| EXERCISE OBJECTIVE |
Your job is to copy every line in the material containing the word "prise".

| THE INPUT |

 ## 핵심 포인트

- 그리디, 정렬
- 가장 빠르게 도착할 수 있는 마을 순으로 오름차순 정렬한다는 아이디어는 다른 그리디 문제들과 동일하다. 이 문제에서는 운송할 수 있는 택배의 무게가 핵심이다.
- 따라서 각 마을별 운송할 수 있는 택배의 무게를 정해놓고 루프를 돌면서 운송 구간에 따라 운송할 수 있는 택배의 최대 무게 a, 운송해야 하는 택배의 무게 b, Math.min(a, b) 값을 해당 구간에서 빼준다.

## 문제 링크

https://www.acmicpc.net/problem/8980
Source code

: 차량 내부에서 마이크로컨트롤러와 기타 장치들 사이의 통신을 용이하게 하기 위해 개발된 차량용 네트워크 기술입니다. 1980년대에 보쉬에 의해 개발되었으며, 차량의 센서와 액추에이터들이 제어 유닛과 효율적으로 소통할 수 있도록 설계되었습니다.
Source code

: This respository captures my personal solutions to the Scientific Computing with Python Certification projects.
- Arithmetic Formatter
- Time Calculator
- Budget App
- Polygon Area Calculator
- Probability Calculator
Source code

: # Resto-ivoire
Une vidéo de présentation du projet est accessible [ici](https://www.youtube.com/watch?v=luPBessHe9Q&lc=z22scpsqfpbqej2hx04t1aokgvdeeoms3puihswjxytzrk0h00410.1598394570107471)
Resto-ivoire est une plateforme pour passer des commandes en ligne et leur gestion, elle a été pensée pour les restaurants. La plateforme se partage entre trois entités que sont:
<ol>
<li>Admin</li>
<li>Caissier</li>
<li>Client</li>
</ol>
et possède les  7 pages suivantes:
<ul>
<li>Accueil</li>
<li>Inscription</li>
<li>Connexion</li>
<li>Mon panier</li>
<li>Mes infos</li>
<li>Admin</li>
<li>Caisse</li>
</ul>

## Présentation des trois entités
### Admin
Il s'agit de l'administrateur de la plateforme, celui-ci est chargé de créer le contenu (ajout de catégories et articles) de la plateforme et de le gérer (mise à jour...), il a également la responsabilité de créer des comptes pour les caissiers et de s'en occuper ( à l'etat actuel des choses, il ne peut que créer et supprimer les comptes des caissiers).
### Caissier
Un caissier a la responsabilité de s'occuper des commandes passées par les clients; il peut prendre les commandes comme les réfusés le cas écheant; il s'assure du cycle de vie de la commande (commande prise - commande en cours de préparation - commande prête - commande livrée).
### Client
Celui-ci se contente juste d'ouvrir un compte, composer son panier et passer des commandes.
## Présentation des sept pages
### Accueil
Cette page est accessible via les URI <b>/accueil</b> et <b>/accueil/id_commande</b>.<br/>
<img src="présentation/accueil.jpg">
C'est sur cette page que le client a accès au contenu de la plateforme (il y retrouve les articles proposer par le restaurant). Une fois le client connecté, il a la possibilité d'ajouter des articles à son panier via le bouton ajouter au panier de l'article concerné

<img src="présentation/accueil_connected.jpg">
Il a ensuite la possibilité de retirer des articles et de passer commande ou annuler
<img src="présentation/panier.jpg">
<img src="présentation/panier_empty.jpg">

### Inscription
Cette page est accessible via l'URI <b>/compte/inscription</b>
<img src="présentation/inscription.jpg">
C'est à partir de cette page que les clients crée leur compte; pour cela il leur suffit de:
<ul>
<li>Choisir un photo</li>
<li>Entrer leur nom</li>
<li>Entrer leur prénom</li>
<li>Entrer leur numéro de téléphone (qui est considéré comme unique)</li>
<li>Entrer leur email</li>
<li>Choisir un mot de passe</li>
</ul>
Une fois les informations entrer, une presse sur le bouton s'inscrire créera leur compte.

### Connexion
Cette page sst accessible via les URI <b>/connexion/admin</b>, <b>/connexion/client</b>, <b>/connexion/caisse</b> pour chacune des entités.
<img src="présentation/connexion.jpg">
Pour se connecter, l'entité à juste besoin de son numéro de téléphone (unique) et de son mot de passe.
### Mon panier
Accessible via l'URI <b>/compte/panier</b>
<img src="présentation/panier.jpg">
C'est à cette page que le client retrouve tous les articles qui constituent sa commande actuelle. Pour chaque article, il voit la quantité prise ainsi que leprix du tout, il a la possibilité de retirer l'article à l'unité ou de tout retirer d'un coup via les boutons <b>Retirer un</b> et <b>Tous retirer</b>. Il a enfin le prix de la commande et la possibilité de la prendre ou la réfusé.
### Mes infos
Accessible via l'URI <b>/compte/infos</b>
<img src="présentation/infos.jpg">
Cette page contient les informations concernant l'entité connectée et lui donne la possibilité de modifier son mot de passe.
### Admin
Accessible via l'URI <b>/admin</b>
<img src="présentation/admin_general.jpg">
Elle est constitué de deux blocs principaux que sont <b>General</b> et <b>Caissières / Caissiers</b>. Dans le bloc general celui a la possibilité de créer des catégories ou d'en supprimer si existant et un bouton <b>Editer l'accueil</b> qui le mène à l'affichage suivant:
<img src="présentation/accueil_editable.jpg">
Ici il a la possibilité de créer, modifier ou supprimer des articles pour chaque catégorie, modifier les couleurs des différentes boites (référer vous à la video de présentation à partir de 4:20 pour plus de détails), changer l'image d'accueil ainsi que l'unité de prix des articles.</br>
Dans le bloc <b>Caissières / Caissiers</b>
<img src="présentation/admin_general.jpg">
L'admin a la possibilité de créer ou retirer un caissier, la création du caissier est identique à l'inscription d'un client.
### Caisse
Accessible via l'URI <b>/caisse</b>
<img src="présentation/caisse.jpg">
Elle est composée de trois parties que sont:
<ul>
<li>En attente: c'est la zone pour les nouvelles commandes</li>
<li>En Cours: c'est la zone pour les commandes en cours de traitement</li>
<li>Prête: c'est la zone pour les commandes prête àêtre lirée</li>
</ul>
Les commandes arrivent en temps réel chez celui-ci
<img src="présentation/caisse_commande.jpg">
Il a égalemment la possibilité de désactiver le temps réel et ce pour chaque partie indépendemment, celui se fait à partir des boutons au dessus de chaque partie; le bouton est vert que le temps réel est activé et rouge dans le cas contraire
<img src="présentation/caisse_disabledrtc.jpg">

| EXERCISE ANSWER |
Un caissier a la responsabilité de s'occuper des commandes passées par les clients; il peut prendre les commandes comme les réfusés le cas écheant; il s'assure du cycle de vie de la commande (commande prise - commande en cours de préparation - commande prête - commande livrée).
C'est à cette page que le client retrouve tous les articles qui constituent sa commande actuelle. Pour chaque article, il voit la quantité prise ainsi que leprix du tout, il a la possibilité de retirer l'article à l'unité ou de tout retirer d'un coup via les boutons <b>Retirer un</b> et <b>Tous retirer</b>. Il a enfin le prix de la commande et la possibilité de la prendre ou la réfusé.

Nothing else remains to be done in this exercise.